Ballmer: Android’s not free (because of license fees to Microsoft)
I’m sure the rookies among us will cite this as more anti-Ballmer rhetoric, but is it our fault the Big Ballmer says crazy $#!%? For instance, in an interview, Microsoft CEO Steve Ballmer claims Android isn’t free? Why? Because vendors pay Microsoft a licensing fee.
WSJ: Is that difficult in an environment where Android is free?
Mr. Ballmer: Android has a patent fee. It’s not like Android’s free. You do have to license patents. HTC’s signed a license with us and you’re going to see license fees clearly for Android as well as for Windows.
So Android isn’t free. If a vendor wants to install it on their devices, they have to pay a license fee. To whom? Google? The Open Handset Alliance? No, to Microsoft. To sell a device running Android, you have to pay Microsoft. Sounds like some crazy $#!%, but it’s closer to reality that some may realize.
For HTC, it’s already true. Microsoft got them to agree to pay a license fee on all their handsets, including those that run Android. Backed by that precedent, Microsoft is now pushing Motorola to do the same. If you understand the power of precedent in the legal world, then you know Moto, even if they weren’t dwarfed in size by MS, has little chance of resisting. I would not be surprised if, by this time next year, Samsung and LG will also be paying Microsoft to use Android.

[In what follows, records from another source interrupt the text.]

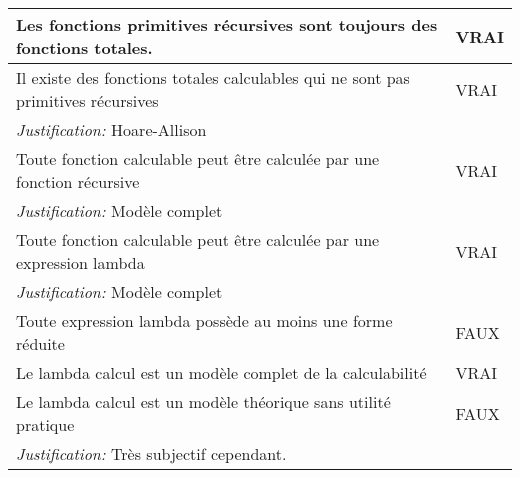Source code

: \begin{longtable}{p{13cm}|l}
    Les fonctions primitives récursives sont toujours des fonctions totales.& VRAI \\
    \hline
    Il existe des fonctions totales calculables qui ne sont pas primitives récursives & VRAI \\
    \textit{Justification:} Hoare-Allison & \\
    \hline
    Toute fonction calculable peut être calculée par une fonction récursive& VRAI \\
    \textit{Justification:} Modèle complet & \\
    \hline
    Toute fonction calculable peut être calculée par une expression lambda& VRAI\\
    \textit{Justification:} Modèle complet & \\
    \hline
    Toute expression lambda possède au moins une forme réduite & FAUX \\
    \hline
    Le lambda calcul est un modèle complet de la calculabilité & VRAI \\
    \hline
    Le lambda calcul est un modèle théorique sans utilité pratique & FAUX \\
    \textit{Justification:} Très subjectif cependant.& \\

\end{longtable}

Furthermore, old-timers may recognize parallels between this and the rise of MS-DOS where Microsoft’s licensing structure made it cheaper to pay MS a fee for every PC sold, regardless of whether it ran MS-DOS (which was alleged to have shut out competitors). You may also recall Apple was the power to beat at the time (distracting competitors from other concerns), and rock-solid UNIX, once seen as a potential OS standard, ultimately crumbled under its own fragmentation.
For as much as I shake my head at what Ballmer doesn’t know about tech, I admit the man knows business. Microsoft is moving toward making money on every Android device sold. Bing is steadily replacing Google as the search engine on Verizon’s Android devices. It’s actually conceivable that Microsoft could pull in more revenue from Android than Google does (at least in the States), and that will be some crazy $#!% indeed.